**The data**
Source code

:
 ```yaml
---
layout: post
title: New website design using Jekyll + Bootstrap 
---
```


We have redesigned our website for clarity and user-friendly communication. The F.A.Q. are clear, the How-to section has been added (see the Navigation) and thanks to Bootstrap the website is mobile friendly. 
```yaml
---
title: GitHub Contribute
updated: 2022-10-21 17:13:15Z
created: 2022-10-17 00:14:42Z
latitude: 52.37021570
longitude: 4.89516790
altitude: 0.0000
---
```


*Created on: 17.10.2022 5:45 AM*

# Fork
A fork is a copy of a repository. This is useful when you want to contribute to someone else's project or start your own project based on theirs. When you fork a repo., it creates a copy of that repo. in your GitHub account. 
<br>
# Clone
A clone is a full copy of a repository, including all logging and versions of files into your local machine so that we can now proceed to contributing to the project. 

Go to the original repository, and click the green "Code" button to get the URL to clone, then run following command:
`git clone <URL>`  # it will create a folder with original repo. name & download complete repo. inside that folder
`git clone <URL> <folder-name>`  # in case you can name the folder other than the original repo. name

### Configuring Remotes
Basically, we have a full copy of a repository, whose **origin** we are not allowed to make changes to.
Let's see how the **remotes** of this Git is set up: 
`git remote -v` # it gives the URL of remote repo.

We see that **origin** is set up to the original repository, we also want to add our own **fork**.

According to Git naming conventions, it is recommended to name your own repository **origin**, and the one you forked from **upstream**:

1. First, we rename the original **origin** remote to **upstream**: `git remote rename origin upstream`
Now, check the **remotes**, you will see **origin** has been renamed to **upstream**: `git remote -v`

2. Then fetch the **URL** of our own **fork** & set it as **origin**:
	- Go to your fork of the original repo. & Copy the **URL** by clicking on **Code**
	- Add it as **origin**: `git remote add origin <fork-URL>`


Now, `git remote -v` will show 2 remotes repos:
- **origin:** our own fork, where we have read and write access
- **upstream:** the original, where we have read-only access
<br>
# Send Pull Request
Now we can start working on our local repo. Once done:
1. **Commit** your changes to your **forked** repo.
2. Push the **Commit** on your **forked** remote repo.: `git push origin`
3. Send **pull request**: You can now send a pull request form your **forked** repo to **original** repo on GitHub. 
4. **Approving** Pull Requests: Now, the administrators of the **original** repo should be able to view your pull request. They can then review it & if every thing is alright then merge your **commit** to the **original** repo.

**Directions**
Nothing should be altered. Set down all the data again.

**Solution to the problem**
Source code

:
 ```yaml
---
layout: post
title: New website design using Jekyll + Bootstrap 
---
```


We have redesigned our website for clarity and user-friendly communication. The F.A.Q. are clear, the How-to section has been added (see the Navigation) and thanks to Bootstrap the website is mobile friendly. 
```yaml
---
title: GitHub Contribute
updated: 2022-10-21 17:13:15Z
created: 2022-10-17 00:14:42Z
latitude: 52.37021570
longitude: 4.89516790
altitude: 0.0000
---
```


*Created on: 17.10.2022 5:45 AM*

# Fork
A fork is a copy of a repository. This is useful when you want to contribute to someone else's project or start your own project based on theirs. When you fork a repo., it creates a copy of that repo. in your GitHub account. 
<br>
# Clone
A clone is a full copy of a repository, including all logging and versions of files into your local machine so that we can now proceed to contributing to the project. 

Go to the original repository, and click the green "Code" button to get the URL to clone, then run following command:
`git clone <URL>`  # it will create a folder with original repo. name & download complete repo. inside that folder
`git clone <URL> <folder-name>`  # in case you can name the folder other than the original repo. name

### Configuring Remotes
Basically, we have a full copy of a repository, whose **origin** we are not allowed to make changes to.
Let's see how the **remotes** of this Git is set up: 
`git remote -v` # it gives the URL of remote repo.

We see that **origin** is set up to the original repository, we also want to add our own **fork**.

According to Git naming conventions, it is recommended to name your own repository **origin**, and the one you forked from **upstream**:

1. First, we rename the original **origin** remote to **upstream**: `git remote rename origin upstream`
Now, check the **remotes**, you will see **origin** has been renamed to **upstream**: `git remote -v`

2. Then fetch the **URL** of our own **fork** & set it as **origin**:
	- Go to your fork of the original repo. & Copy the **URL** by clicking on **Code**
	- Add it as **origin**: `git remote add origin <fork-URL>`


Now, `git remote -v` will show 2 remotes repos:
- **origin:** our own fork, where we have read and write access
- **upstream:** the original, where we have read-only access
<br>
# Send Pull Request
Now we can start working on our local repo. Once done:
1. **Commit** your changes to your **forked** repo.
2. Push the **Commit** on your **forked** remote repo.: `git push origin`
3. Send **pull request**: You can now send a pull request form your **forked** repo to **original** repo on GitHub. 
4. **Approving** Pull Requests: Now, the administrators of the **original** repo should be able to view your pull request. They can then review it & if every thing is alright then merge your **commit** to the **original** repo.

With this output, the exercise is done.